+++ Exercise data +++

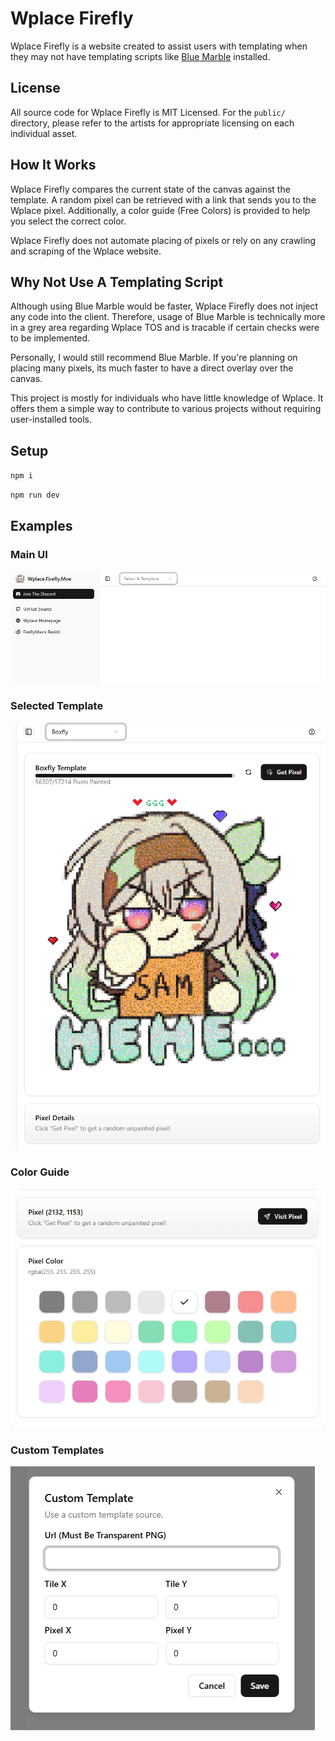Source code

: # Wplace Firefly

Wplace Firefly is a website created to assist users with templating when they may not have templating scripts like [Blue Marble](https://github.com/SwingTheVine/Wplace-BlueMarble) installed.

## License

All source code for Wplace Firefly is MIT Licensed. 
For the `public/` directory, please refer to the artists for appropriate licensing on each individual asset. 

## How It Works

Wplace Firefly compares the current state of the canvas against the template. 
A random pixel can be retrieved with a link that sends you to the Wplace pixel. 
Additionally, a color guide (Free Colors) is provided to help you select the correct color.

Wplace Firefly does not automate placing of pixels or rely on any crawling and scraping of the Wplace website.

## Why Not Use A Templating Script

Although using Blue Marble would be faster, Wplace Firefly does not inject any code into the client.
Therefore, usage of Blue Marble is technically more in a grey area regarding Wplace TOS and is tracable if certain checks were to be implemented.

Personally, I would still recommend Blue Marble. 
If you're planning on placing many pixels, its much faster to have a direct overlay over the canvas.

This project is mostly for individuals who have little knowledge of Wplace.
It offers them a simple way to contribute to various projects without requiring user-installed tools.

## Setup 

`npm i`

`npm run dev`

## Examples

### Main UI
![Main UI](/public/help/help_1.png)

### Selected Template
![Selected Template](/public/help/help_2.png)

### Color Guide
![Color Guide](/public/help/help_3.png)

### Custom Templates
![Custom Templates](/public/help/help_4.png)



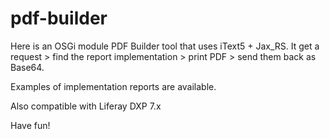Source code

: # pdf-builder

Here is an OSGi module PDF Builder tool that uses iText5 + Jax_RS. It get a request > find the report implementation > print PDF > send them back as Base64. 

Examples of implementation reports are available.

Also compatible with Liferay DXP 7.x

Have fun!

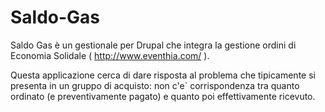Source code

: Saldo-Gas
=========

Saldo Gas è un gestionale per Drupal che integra la gestione ordini di Economia Solidale ( http://www.eventhia.com/ ).

Questa applicazione cerca di dare risposta al problema che tipicamente si presenta in un gruppo di acquisto:
non c'e` corrispondenza tra quanto ordinato (e preventivamente pagato) e quanto poi effettivamente ricevuto.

+++

* [The task] Which lines hold the word "placing"? Copy each of them from the records.

* [Exercise answer]
Wplace Firefly does not automate placing of pixels or rely on any crawling and scraping of the Wplace website.
If you're planning on placing many pixels, its much faster to have a direct overlay over the canvas.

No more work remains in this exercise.